To better understand what disassemblers and decompilers actually do, let’s recall what machine code, assembly code and assemblers are first.
Machine code is literally the 0s and 1s that represent CPU-specific instructions that can be executed directly by the CPU. When you see it, it’s usually displayed in hexadecimal, but regardless, it’s all unreadable to us.
readelf
or objdump
.Assembly language is a human-readable programming language which is coupled to the computer’s specific hardware, so it’s not portable in the same way that languages like C are. Assembly language exists as a way to reason and work with CPU instructions with actual names and arguments.

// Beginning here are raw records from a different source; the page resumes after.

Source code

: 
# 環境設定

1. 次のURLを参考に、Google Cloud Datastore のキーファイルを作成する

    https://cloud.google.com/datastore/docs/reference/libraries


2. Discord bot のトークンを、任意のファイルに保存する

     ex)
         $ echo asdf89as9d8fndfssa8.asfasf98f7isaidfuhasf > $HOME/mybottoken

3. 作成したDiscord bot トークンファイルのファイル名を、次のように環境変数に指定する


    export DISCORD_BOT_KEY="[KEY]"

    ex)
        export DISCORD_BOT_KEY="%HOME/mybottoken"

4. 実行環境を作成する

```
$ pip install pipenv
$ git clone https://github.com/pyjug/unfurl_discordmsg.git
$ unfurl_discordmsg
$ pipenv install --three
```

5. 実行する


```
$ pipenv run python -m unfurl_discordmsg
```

Assemblers are programs that convert assembly language to machine code.
Disassemblers are programs that go the other way, translating machine code to assembly language, which is why it’s an incredibly useful tool for reverse engineering — assembly language is a lot more readable than machine code so you can derive a lot of a insight from just the executable binary itself!
There are lots of disassemblers used in CTFs and in industry. Two such examples are GDB and IDA.

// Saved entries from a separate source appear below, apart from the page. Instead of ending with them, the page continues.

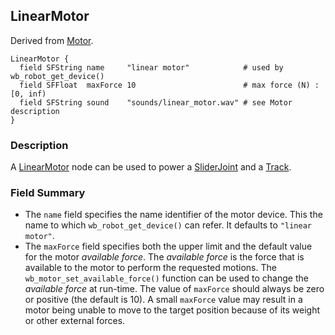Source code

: ## LinearMotor

Derived from [Motor](motor.md).

```
LinearMotor {
  field SFString name     "linear motor"            # used by wb_robot_get_device()
  field SFFloat  maxForce 10                        # max force (N) : [0, inf)
  field SFString sound    "sounds/linear_motor.wav" # see Motor description
}
```

### Description

A [LinearMotor](#linearmotor) node can be used to power a
[SliderJoint](sliderjoint.md) and a [Track](track.md).

### Field Summary

- The `name` field specifies the name identifier of the motor device. This the
name to which `wb_robot_get_device()` can refer. It defaults to `"linear
motor"`.
- The `maxForce` field specifies both the upper limit and the default value for
the motor *available force*. The *available force* is the force that is
available to the motor to perform the requested motions. The
`wb_motor_set_available_force()` function can be used to change the *available
force* at run-time. The value of `maxForce` should always be zero or positive
(the default is 10). A small `maxForce` value may result in a motor being unable
to move to the target position because of its weight or other external forces.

Decompilers take it a step further from disassemblers. Decompilers are programs that can translate machine code to more readable pseudo-source-code, essentially a reverse compiler! It’s an incredibly hard problem, but there are tools out there that we can take advantage of in CTFs like IDA HexRays which do a reasonable job at ‘recovering’ the source code of executables. Sometimes, as attackers, we can use decompilers to find vulnerabilities to exploit.